Deputy Minister-President of Lower-Saxony
- In office 22 November 2017 – 8 November 2022
- Minister-President: Stephan Weil
- Preceded by: Stefan Wenzel
- Succeeded by: Julia Hamburg

Minister for Economics, Labour, Transportation and Digitization of Lower-Saxony
- In office 22 November 2017 – 8 November 2022
- Minister-President: Stephan Weil
- Preceded by: Olaf Lies (Economics, Labour and Transportation)
- Succeeded by: Olaf Lies

Leader of the Christian Democratic Union of Lower Saxony
- In office 12 November 2016 – 21 January 2023
- Deputy: Fritz Güntzler Lena Düpont Reinhold Hilbers
- Preceded by: David McAllister
- Succeeded by: Sebastian Lechner

Minister of Education of Lower Saxony
- In office 27 April 2010 – 19 February 2013
- Prime Minister: Christian Wulff David McAllister
- Preceded by: Elisabeth Heister-Neumann
- Succeeded by: Frauke Heiligenstadt

Member of the Landtag of Lower Saxony for Seevetal (CDU List; 1994–2009)
- Incumbent
- Assumed office 14 November 2017
- Preceded by: Norbert Böhlke (2014)
- In office 23 June 1994 – 16 June 2009
- Succeeded by: Elisabeth Heister-Neumann

Personal details
- Born: 3 December 1966 (age 59) Oldenburg, Lower Saxony, West Germany (now Germany)
- Party: Christian Democratic Union (CDU)

Military service
- Allegiance: Germany
- Branch/service: Bundeswehr
- Years of service: 1986 - 1994
- Unit: Army (Heer) / Panzertruppe

= Bernd Althusmann =

German politician

Bernd Althusmann (/de/; born 3 December 1966) is a German politician of the Christian Democratic Union (CDU) who served as Deputy Minister-President and State Minister for Economic Affairs in the government of Minister-President Stephan Weil from 2017 to 2022.

==Career==
From 1994 to 2009, Althusmann was Member of the Landtag of Lower Saxony. He served as State Minister of Education in the cabinets Wulff II and McAllister from 27 April 2010 until 19 February 2013.

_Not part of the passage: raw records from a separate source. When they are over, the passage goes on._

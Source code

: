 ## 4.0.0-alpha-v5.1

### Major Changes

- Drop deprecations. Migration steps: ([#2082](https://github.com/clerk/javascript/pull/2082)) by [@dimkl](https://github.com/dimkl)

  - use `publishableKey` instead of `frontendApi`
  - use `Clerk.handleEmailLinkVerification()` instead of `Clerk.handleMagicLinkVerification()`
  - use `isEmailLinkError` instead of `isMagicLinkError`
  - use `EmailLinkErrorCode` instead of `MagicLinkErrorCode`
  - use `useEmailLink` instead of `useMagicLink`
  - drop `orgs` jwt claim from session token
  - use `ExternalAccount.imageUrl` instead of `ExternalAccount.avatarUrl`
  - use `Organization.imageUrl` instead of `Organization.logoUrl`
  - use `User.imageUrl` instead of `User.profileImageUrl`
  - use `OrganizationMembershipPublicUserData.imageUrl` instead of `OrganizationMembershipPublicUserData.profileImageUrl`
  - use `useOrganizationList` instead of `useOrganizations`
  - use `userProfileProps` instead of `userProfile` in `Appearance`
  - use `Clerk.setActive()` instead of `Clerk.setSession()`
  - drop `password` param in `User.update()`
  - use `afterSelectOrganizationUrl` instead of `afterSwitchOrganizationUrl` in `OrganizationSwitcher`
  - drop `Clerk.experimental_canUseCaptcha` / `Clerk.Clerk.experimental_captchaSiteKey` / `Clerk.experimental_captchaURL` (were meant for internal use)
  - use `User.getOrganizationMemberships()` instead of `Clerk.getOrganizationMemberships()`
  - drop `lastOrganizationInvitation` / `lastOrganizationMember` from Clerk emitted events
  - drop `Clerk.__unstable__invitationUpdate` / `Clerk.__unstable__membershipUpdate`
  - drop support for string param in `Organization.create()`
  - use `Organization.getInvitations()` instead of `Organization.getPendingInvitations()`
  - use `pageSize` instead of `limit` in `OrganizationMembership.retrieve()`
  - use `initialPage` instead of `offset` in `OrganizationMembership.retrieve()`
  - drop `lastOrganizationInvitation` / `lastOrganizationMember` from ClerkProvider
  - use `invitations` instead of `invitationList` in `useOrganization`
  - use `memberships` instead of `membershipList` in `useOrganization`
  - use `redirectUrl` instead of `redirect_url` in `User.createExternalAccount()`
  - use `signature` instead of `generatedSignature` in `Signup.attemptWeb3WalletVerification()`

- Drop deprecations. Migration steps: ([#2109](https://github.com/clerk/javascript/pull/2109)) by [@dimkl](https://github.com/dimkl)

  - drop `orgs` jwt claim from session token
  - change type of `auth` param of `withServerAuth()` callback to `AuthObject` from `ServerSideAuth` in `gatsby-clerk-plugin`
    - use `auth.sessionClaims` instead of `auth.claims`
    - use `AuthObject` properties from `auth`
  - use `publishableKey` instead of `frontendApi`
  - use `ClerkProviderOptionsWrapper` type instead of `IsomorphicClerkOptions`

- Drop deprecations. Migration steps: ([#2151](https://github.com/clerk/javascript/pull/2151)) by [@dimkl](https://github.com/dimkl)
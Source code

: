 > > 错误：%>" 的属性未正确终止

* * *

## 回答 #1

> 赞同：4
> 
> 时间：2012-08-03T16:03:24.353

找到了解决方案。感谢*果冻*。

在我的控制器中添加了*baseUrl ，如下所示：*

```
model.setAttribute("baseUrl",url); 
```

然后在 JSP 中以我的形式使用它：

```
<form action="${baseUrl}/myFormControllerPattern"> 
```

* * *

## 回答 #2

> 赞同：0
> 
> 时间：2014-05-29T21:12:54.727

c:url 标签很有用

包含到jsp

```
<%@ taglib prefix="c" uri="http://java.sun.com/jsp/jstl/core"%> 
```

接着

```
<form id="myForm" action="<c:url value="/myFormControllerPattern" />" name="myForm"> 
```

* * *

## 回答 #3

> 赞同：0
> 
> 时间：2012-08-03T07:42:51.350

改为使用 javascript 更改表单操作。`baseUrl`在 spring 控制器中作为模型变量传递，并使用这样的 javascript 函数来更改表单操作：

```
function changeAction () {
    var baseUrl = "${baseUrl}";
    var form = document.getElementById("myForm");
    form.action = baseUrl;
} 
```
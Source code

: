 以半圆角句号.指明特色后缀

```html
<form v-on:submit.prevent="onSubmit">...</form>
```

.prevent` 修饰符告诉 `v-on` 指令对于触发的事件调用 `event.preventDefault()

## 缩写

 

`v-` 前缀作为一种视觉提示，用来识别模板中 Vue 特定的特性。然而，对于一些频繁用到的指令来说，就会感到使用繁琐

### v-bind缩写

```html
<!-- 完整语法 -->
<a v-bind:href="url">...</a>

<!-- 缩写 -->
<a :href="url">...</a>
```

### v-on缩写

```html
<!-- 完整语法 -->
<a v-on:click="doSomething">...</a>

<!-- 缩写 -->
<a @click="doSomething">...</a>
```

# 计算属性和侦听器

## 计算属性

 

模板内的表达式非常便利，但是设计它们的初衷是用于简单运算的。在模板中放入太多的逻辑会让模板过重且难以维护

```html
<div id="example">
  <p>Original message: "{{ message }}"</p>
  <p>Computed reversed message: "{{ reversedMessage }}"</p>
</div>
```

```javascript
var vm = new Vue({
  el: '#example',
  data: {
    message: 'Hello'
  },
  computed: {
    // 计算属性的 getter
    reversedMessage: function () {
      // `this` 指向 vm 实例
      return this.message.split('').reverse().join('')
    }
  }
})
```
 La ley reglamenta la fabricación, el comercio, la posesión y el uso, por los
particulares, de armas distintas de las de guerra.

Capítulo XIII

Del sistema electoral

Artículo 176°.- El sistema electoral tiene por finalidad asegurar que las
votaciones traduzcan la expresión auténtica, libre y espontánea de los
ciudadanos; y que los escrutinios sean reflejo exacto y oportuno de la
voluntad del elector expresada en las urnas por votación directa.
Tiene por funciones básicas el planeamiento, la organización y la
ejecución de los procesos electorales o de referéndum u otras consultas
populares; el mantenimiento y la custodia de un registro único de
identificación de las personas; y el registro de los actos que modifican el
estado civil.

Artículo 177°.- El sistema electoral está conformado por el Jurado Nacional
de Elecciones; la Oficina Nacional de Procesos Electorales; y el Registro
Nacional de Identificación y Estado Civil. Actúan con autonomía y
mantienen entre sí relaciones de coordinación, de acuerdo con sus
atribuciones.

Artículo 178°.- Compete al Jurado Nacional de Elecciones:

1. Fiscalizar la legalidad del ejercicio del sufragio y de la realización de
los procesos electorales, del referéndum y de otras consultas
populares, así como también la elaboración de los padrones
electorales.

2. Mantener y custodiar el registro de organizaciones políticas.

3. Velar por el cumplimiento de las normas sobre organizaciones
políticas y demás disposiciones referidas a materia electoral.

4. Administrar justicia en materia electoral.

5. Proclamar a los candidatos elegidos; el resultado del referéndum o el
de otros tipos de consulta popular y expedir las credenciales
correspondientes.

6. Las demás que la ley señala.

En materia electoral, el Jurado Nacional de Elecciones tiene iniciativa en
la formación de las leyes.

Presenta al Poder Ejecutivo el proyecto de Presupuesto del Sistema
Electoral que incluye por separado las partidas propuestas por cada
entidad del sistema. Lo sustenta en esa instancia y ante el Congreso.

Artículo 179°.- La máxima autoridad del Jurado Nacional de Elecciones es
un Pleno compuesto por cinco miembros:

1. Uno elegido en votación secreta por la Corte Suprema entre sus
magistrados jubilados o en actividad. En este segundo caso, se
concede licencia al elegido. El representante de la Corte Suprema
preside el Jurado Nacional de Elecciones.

In July 2011 it was reported that Althusmann had taken over texts or literal texts in several places in his dissertation. The University of Potsdam has not confirmed the plagiarism allegations, despite deficiencies.

Between 2013 and 2016, Althusmann headed the Konrad Adenauer Foundation's office in Windhoek, Namibia.

Althusmann was the CDU's leading candidate for the 2017 Lower Saxon state election.

On the national level, Althusmann served as a CDU delegate to the Federal Convention for the purpose of electing the President of Germany in 2010, 2012, 2017 and 2022. In the negotiations to form a coalition government under the leadership of Chancellor Angela Merkel following the 2017 federal elections, he co-chaired the working group on urban development; his counterparts were Kurt Gribl and Natascha Kohnen. Together with Monika Grütters, Daniel Günther, Michael Kretschmer and Armin Laschet, Althusmann co-chaired the CDU's national convention in Berlin in February 2018.

Since 2022, Althusmann has been chairing – alongside Gitta Connemann – a working group charged with drafting the CDU's positions on energy policy.

==Other activities==
===Regulatory agencies===
- Federal Network Agency for Electricity, Gas, Telecommunications, Post and Railway (BNetzA), Alternate Member of the Advisory Board

===Corporate boards===
- Volkswagen, Ex-Officio Member of the Supervisory Board (since 2017)
- Deutsche Messe AG, Ex-Officio Chairman of the Supervisory Board (since 2017)
- JadeWeserPort, Ex-Officio Chairman of the Supervisory Board (since 2017)
- Niedersachsen Ports GmbH & Co. KG (NPorts), Ex-Officio Chairman of the Supervisory Board (since 2017)

==Political positions==
During his election campaign, Althusmann publicly favored someone from outside the auto industry to succeed VW chief executive Matthias Müller and wanted to cede one of the state's two board seats to a non-political expert. But when his party lost the 2017 state elections to the SPD, he claimed the economy minister's right to join VW's supervisory board alongside Minister-President Weil.

Ahead of the Christian Democrats' leadership election in 2021, Althusmann publicly endorsed Armin Laschet to succeed Annegret Kramp-Karrenbauer as the party's chair. For the 2021 national elections, he later also endorsed Laschet as the Christian Democrats' joint candidate to succeed Chancellor Angela Merkel.